Un faussaire de génie

Campé avec finesse par Reda Kateb qui exprime toutes les fêlures de l’homme, Bojarski, quand il se met « à son compte », s’avère un redoutable inventeur, capable, en prime, de déjouer les pièges de la police, ce qui en fait le faussaire le plus redouté de la Cinquième République. Face à lui, Sara Giraudeau est impeccable dans le rôle de cette femme qui ne sait pas (ou feint de ne pas le savoir) ce que fabrique réellement son mari qui, comme l’inventeur de Boris Vian, œuvre dans sa cabane au fond du jardin. Quant à Bastien Bouillon, il symbolise bien ce flic soumis à la pression hiérarchique constante, un mondain qui s’assume, mais qui est complètement perdu dans un premier temps face aux ruses de celui qu’il traque et qu’il finit par admirer.
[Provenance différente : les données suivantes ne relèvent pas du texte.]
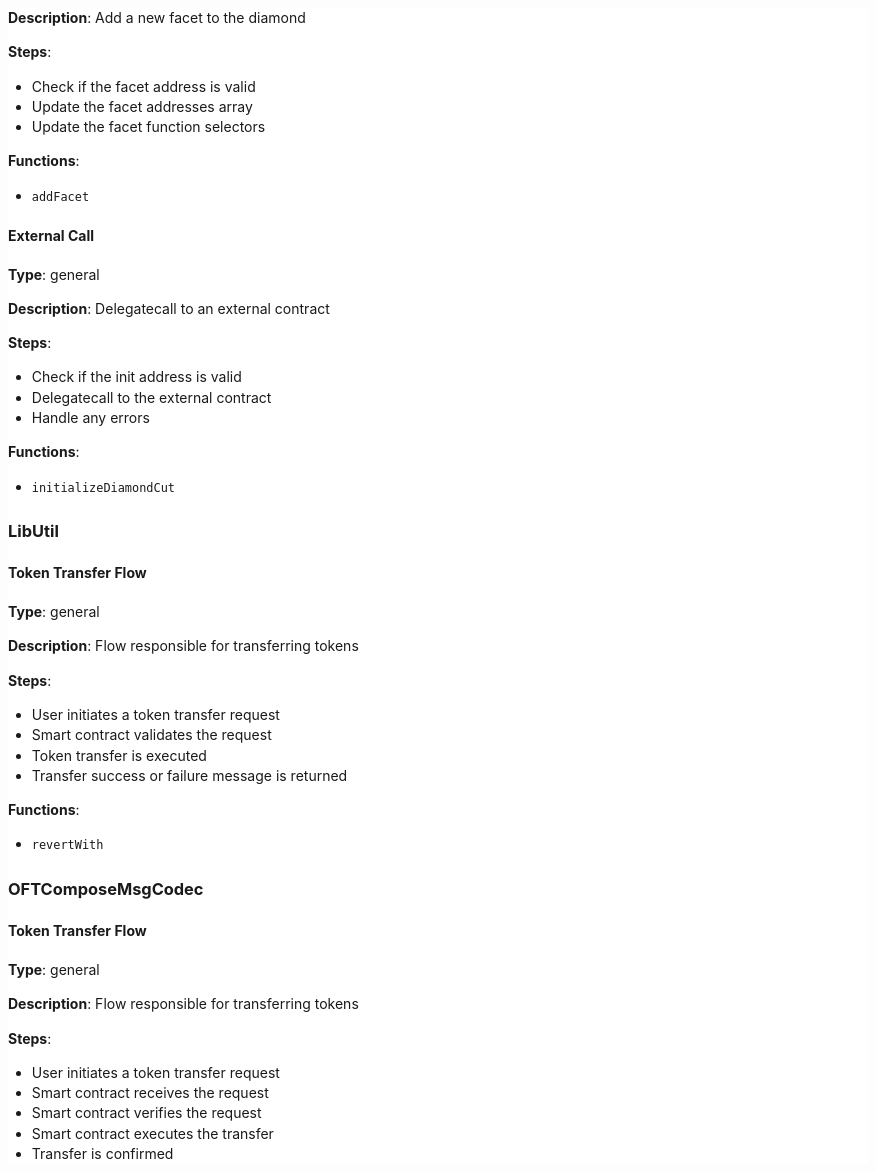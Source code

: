 **Description**: Add a new facet to the diamond

**Steps**:

- Check if the facet address is valid
- Update the facet addresses array
- Update the facet function selectors

**Functions**:

- `addFacet`

#### External Call

**Type**: general

**Description**: Delegatecall to an external contract

**Steps**:

- Check if the init address is valid
- Delegatecall to the external contract
- Handle any errors

**Functions**:

- `initializeDiamondCut`

### LibUtil

#### Token Transfer Flow

**Type**: general

**Description**: Flow responsible for transferring tokens

**Steps**:

- User initiates a token transfer request
- Smart contract validates the request
- Token transfer is executed
- Transfer success or failure message is returned

**Functions**:

- `revertWith`

### OFTComposeMsgCodec

#### Token Transfer Flow

**Type**: general

**Description**: Flow responsible for transferring tokens

**Steps**:

- User initiates a token transfer request
- Smart contract receives the request
- Smart contract verifies the request
- Smart contract executes the transfer
- Transfer is confirmed

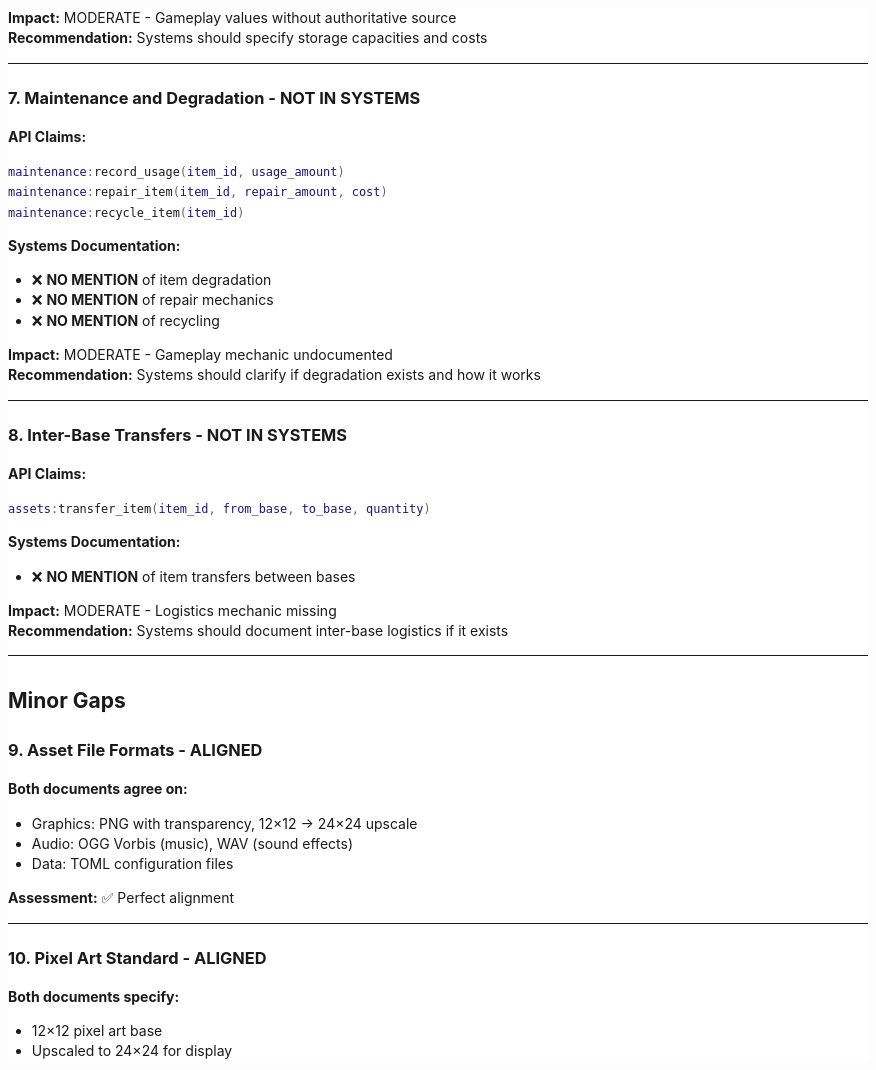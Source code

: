 **Impact:** MODERATE - Gameplay values without authoritative source  
**Recommendation:** Systems should specify storage capacities and costs

---

### 7. Maintenance and Degradation - NOT IN SYSTEMS

**API Claims:**
```lua
maintenance:record_usage(item_id, usage_amount)
maintenance:repair_item(item_id, repair_amount, cost)
maintenance:recycle_item(item_id)
```

**Systems Documentation:**
- ❌ **NO MENTION** of item degradation
- ❌ **NO MENTION** of repair mechanics
- ❌ **NO MENTION** of recycling

**Impact:** MODERATE - Gameplay mechanic undocumented  
**Recommendation:** Systems should clarify if degradation exists and how it works

---

### 8. Inter-Base Transfers - NOT IN SYSTEMS

**API Claims:**
```lua
assets:transfer_item(item_id, from_base, to_base, quantity)
```

**Systems Documentation:**
- ❌ **NO MENTION** of item transfers between bases

**Impact:** MODERATE - Logistics mechanic missing  
**Recommendation:** Systems should document inter-base logistics if it exists

---

## Minor Gaps

### 9. Asset File Formats - ALIGNED

**Both documents agree on:**
- Graphics: PNG with transparency, 12×12 → 24×24 upscale
- Audio: OGG Vorbis (music), WAV (sound effects)
- Data: TOML configuration files

**Assessment:** ✅ Perfect alignment

---

### 10. Pixel Art Standard - ALIGNED

**Both documents specify:**
- 12×12 pixel art base
- Upscaled to 24×24 for display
Et ce, d’autant plus que Bojarski ne craint pas de le fréquenter comme le prouve la surréaliste rencontre au bar d’un grand hôtel.

Reconstituant par petites touches l’époque des Trois Glorieuses, cette Affaire Bojarski est une histoire prenante et laisse du temps pour mieux percevoir les motivations psychologiques de tous les personnages.